Minister of Agriculture
- In office 29 March 2025 – 9 May 2026
- President: Ahmed al-Sharaa
- Preceded by: Mohammed Taha al-Ahmed
- Succeeded by: Basel al-Suweydan

Personal details
- Born: 1969 (age 56–57) Suwayda Governorate, Syria
- Party: Independent
- Education: Damascus University (BS) University of Aleppo (PhD)

= Amjad Badr =

Syrian politician (born 1969)

Amjad Badr (أمجد بدر; born 1969) is a Syrian academic and agricultural economist who served as the Minister of Agriculture in the Syrian transitional government between March 2025 and May 2026.

== Early life and education ==
Badr was born in 1969 to a Druze family in Suwayda Governorate. He earned a degree in agricultural engineering from Damascus University in 1993, with a focus on agricultural economics. He later obtained both his master's and doctoral degrees in agricultural economics from the University of Aleppo. During his studies, he conducted research on modern irrigation techniques and their effects on wheat productivity in Syria.

== Academic and professional career ==
Badr has held various research positions at the General Commission for Scientific Agricultural Research, particularly at the Suwayda Research Center. He has participated in several socio-economic studies related to the agricultural sector and collaborated with the International Center for Agricultural Research in the Dry Areas (ICARDA) on multiple development projects.

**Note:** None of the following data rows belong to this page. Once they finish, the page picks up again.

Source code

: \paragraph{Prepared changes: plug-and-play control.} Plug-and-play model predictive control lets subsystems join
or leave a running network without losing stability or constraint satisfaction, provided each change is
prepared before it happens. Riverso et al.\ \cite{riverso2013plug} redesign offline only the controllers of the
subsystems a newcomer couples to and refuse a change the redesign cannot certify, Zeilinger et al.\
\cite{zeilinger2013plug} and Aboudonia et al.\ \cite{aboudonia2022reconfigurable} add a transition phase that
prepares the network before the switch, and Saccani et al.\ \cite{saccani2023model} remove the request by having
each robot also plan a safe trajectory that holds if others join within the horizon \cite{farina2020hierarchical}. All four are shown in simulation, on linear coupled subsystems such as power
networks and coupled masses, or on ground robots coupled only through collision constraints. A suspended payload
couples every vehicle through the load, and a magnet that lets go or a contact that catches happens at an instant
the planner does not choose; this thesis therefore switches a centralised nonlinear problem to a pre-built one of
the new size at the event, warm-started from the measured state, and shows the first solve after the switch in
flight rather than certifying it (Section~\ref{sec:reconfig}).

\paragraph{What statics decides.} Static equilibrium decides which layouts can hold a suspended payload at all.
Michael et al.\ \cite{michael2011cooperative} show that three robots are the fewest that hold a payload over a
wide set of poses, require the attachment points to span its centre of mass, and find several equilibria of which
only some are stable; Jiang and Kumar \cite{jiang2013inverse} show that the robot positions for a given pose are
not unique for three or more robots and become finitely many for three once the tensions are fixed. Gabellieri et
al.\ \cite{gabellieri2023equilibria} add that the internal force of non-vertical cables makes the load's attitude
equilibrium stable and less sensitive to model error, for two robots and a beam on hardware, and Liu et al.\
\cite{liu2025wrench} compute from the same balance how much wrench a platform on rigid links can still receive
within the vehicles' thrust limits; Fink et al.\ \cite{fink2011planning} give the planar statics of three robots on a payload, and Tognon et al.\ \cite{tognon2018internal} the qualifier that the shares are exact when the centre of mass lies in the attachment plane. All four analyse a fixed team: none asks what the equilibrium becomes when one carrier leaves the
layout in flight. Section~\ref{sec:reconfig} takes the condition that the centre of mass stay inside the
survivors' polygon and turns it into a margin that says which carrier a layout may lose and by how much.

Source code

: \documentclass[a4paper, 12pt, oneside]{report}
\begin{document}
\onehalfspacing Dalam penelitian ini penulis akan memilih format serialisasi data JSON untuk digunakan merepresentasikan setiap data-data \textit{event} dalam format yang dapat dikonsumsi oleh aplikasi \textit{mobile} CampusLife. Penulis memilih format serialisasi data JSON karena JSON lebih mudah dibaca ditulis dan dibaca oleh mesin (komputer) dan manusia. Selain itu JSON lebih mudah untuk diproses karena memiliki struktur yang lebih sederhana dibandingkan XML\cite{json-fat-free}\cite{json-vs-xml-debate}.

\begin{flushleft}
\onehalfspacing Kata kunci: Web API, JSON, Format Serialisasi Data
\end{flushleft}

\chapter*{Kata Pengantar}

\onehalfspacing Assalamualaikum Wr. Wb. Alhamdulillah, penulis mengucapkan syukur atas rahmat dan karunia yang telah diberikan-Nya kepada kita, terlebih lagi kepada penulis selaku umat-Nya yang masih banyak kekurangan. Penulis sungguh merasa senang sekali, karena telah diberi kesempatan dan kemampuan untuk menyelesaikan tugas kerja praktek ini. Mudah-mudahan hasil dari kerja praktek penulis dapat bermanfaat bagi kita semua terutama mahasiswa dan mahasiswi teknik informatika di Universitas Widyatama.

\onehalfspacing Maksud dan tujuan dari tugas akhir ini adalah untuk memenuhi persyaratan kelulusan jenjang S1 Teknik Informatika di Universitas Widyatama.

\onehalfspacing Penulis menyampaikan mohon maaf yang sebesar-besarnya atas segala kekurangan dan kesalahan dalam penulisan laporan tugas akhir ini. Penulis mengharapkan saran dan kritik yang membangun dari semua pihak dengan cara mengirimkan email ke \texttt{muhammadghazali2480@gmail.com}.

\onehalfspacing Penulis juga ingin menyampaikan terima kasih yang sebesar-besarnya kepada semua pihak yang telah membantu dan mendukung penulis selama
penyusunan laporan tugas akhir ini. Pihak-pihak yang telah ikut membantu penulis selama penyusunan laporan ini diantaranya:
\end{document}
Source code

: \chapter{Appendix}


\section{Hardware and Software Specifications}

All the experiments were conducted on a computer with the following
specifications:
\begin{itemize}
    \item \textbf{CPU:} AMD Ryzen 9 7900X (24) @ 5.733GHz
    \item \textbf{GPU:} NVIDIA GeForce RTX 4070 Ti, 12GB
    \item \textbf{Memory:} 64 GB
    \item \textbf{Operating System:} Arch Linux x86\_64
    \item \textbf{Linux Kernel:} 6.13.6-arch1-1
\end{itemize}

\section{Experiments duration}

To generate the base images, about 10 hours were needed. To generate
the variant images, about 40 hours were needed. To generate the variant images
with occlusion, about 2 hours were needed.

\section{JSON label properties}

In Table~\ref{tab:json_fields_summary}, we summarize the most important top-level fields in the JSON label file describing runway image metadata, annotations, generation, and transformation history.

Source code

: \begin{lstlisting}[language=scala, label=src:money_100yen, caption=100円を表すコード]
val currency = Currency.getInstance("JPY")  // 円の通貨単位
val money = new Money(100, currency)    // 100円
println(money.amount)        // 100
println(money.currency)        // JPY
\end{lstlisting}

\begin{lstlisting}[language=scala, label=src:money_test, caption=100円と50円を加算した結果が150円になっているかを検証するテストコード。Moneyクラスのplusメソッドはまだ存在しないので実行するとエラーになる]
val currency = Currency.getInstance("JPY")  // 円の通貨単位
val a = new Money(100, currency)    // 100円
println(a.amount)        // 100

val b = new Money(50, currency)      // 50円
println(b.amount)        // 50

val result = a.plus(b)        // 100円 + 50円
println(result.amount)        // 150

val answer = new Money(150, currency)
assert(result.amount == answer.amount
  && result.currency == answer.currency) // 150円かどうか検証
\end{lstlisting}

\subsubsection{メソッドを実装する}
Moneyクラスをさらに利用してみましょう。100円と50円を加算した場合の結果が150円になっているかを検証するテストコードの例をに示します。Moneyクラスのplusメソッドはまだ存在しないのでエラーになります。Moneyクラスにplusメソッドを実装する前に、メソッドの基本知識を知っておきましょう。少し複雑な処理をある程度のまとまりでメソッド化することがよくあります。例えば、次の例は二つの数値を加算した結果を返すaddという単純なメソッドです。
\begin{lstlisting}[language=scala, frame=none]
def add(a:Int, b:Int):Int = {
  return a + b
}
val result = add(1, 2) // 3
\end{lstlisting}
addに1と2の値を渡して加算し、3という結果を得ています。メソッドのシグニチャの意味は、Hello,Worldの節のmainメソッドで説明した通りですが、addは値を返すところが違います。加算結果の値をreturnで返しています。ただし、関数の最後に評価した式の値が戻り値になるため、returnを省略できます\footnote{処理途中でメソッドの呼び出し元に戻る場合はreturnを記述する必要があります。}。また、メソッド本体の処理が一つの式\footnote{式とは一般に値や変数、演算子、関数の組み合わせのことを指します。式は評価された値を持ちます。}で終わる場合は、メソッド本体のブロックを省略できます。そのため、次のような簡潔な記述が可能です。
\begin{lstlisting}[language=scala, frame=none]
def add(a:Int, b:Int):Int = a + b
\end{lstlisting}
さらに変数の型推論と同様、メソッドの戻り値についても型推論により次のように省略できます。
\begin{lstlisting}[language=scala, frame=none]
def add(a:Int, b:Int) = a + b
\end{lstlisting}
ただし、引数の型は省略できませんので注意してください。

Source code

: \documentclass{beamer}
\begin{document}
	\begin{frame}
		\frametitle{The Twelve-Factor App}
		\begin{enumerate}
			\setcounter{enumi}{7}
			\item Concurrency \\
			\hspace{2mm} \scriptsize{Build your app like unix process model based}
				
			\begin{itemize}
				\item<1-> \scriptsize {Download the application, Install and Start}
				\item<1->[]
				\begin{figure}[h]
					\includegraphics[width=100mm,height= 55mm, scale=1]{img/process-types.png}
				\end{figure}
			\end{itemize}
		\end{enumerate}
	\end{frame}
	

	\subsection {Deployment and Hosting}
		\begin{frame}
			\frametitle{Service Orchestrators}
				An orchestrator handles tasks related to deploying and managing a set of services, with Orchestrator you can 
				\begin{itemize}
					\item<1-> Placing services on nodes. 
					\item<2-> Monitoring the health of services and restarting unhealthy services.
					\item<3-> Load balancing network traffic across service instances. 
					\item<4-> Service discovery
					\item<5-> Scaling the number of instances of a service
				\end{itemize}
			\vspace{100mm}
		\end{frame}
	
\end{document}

He has published peer-reviewed research on wheat productivity, the efficiency of irrigation technologies, and the economic returns of agricultural systems. Badr has also presented papers at international conferences focusing on water resource management and sustainable agriculture.

== Ministerial role ==
Following the formation of the Syrian transitional government in March 2025, Badr was appointed as Minister of Agriculture and Agrarian Reform. In his inaugural remarks, he emphasized the importance of sustainably utilizing Syria’s environmental diversity to enhance national food security. He aims to implement wide-ranging agricultural reforms to increase productivity and promote responsible use of natural resources.